## Exercise goal
Check every line below for the string "choices". Copy the ones that have it.
◆ ◆ ◆
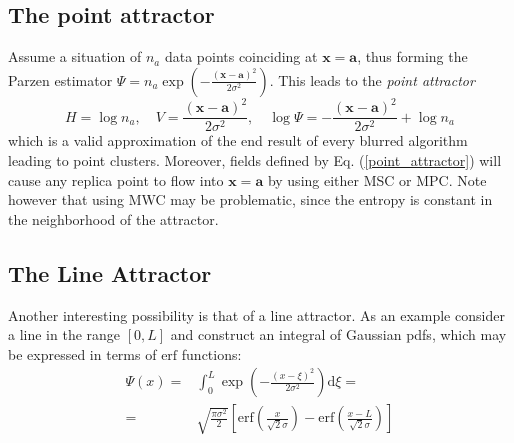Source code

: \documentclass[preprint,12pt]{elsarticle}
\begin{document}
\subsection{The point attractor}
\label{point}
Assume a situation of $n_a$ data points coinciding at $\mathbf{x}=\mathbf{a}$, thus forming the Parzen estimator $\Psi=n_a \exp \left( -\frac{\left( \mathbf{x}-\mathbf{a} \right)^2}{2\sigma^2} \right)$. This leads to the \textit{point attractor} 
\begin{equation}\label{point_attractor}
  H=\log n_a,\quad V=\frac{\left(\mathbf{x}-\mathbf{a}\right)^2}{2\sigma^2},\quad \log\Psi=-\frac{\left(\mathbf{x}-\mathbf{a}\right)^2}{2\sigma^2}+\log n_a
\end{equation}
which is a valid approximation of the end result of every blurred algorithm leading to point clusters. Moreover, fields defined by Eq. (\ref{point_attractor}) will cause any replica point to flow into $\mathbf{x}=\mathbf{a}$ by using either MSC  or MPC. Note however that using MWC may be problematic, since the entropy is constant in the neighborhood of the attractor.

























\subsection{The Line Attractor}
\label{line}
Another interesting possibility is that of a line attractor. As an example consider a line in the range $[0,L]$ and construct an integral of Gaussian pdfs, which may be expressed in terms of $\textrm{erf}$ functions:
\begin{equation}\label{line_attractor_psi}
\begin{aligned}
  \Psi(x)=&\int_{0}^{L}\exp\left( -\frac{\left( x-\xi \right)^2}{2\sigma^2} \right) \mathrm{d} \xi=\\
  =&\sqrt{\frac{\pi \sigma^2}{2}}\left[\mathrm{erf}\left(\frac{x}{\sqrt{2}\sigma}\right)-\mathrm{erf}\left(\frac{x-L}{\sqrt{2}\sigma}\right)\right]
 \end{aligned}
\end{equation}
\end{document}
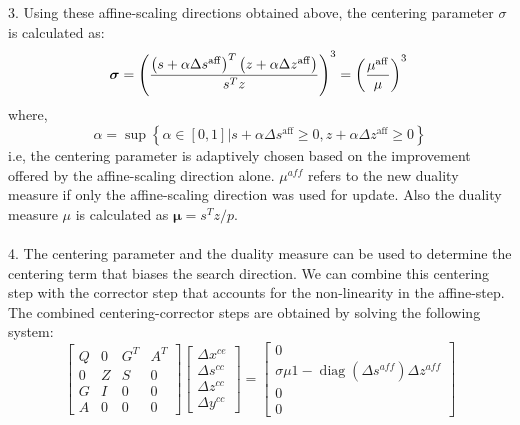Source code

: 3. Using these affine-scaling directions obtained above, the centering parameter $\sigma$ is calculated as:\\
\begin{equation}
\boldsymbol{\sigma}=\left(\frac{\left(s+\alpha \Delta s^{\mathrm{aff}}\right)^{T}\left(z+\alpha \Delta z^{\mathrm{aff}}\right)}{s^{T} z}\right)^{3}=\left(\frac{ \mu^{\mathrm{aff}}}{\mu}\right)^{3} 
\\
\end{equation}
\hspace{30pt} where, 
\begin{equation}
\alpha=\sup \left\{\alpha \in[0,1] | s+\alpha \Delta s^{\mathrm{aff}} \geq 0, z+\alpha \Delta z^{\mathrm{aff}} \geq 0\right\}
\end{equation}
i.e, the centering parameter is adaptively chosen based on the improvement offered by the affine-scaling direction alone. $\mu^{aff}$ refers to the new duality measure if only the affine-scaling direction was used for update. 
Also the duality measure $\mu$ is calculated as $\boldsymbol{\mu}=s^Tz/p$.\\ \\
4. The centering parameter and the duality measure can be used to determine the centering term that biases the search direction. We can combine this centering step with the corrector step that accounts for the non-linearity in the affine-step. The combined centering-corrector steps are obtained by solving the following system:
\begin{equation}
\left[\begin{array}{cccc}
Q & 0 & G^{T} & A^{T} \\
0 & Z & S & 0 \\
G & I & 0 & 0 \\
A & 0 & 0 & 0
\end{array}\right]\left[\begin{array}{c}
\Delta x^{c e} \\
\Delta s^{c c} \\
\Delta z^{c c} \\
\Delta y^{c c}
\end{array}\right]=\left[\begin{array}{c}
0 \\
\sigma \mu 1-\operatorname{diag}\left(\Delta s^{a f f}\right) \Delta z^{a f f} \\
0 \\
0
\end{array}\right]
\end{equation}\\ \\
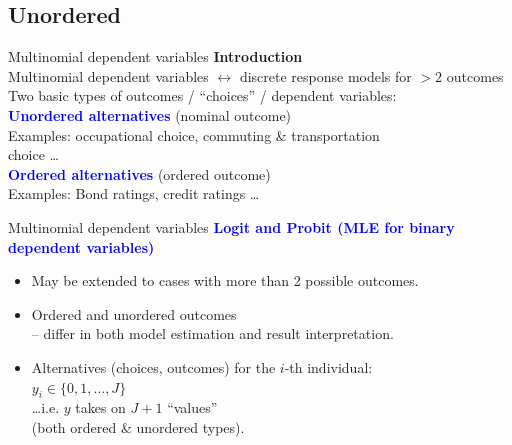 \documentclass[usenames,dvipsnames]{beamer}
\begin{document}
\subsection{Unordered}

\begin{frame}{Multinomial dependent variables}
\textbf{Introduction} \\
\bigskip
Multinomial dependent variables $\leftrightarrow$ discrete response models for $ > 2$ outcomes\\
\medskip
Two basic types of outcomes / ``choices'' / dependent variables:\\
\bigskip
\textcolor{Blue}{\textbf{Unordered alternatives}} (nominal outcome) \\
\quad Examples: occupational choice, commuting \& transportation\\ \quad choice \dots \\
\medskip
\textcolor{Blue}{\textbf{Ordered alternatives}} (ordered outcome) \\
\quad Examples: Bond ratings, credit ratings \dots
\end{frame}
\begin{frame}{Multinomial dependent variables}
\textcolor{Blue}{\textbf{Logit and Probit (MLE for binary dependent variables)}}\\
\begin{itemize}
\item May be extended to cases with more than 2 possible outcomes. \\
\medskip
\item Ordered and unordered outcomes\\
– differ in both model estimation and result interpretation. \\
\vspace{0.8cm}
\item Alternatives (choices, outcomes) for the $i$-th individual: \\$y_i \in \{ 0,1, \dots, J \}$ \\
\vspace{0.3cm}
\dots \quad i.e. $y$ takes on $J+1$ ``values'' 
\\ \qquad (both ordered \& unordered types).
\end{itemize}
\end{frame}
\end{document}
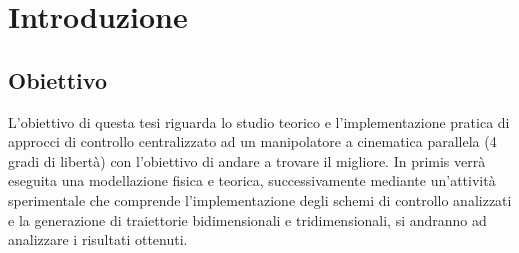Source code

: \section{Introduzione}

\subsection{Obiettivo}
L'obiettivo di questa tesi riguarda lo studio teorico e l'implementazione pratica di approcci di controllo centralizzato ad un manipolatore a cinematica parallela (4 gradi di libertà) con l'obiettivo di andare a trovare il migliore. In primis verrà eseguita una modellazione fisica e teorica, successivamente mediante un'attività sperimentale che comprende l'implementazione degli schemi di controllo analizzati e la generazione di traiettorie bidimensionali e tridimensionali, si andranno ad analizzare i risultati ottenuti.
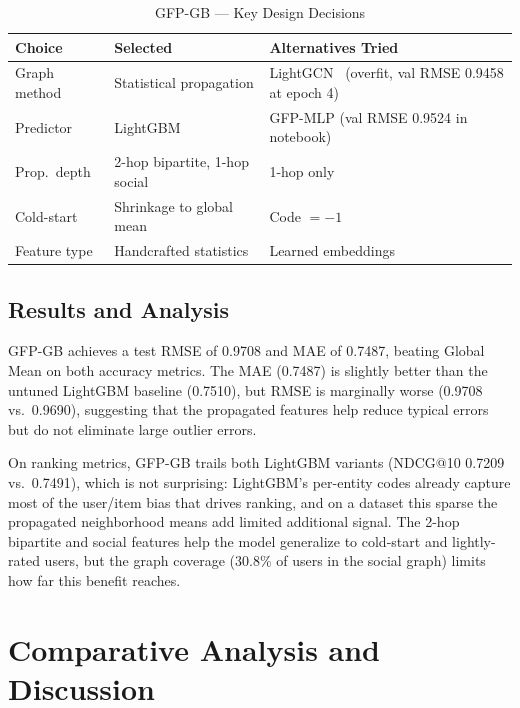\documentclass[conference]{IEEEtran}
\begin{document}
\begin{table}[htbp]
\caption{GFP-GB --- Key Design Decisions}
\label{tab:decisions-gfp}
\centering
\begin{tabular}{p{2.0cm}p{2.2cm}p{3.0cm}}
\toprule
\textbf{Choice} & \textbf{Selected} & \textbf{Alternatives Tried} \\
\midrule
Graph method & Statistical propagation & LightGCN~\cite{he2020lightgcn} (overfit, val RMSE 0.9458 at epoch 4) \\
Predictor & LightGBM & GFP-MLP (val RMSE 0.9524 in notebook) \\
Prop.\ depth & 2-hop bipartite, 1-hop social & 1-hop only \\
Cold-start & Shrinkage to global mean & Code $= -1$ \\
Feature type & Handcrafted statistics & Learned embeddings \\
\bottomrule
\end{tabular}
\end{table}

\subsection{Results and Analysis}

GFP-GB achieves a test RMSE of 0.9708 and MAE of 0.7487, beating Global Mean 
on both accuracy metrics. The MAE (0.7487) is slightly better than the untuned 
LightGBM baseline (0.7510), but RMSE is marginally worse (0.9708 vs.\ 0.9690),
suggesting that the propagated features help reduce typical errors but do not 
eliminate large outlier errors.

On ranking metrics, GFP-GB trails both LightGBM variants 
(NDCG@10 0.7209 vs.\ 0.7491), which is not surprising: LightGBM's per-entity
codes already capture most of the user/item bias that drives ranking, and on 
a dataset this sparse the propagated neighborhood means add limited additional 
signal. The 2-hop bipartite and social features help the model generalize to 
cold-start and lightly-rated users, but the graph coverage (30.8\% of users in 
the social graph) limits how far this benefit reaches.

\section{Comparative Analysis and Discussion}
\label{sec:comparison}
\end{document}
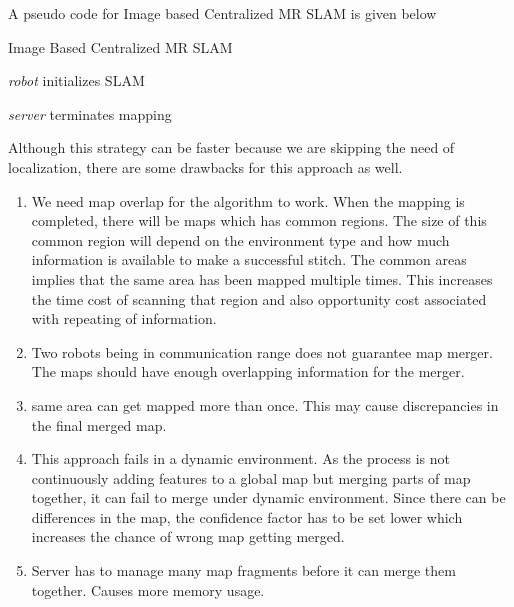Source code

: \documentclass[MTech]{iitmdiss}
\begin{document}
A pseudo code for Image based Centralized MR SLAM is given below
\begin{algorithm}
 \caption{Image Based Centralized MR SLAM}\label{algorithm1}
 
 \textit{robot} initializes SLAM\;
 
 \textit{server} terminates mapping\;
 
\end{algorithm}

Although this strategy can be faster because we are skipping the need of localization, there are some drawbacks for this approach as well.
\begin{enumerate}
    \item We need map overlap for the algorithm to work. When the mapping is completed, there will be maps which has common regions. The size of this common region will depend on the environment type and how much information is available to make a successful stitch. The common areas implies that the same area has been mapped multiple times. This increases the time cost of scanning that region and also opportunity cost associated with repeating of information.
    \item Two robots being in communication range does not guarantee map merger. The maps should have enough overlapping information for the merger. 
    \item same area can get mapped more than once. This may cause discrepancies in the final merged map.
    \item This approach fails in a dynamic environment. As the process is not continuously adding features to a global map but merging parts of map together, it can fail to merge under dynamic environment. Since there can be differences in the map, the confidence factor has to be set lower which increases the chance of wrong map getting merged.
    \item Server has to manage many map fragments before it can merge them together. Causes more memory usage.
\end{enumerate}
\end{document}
◆ ◆ ◆
## Answer
Two basic types of outcomes / ``choices'' / dependent variables:\\
\item Alternatives (choices, outcomes) for the $i$-th individual: \\$y_i \in \{ 0,1, \dots, J \}$ \\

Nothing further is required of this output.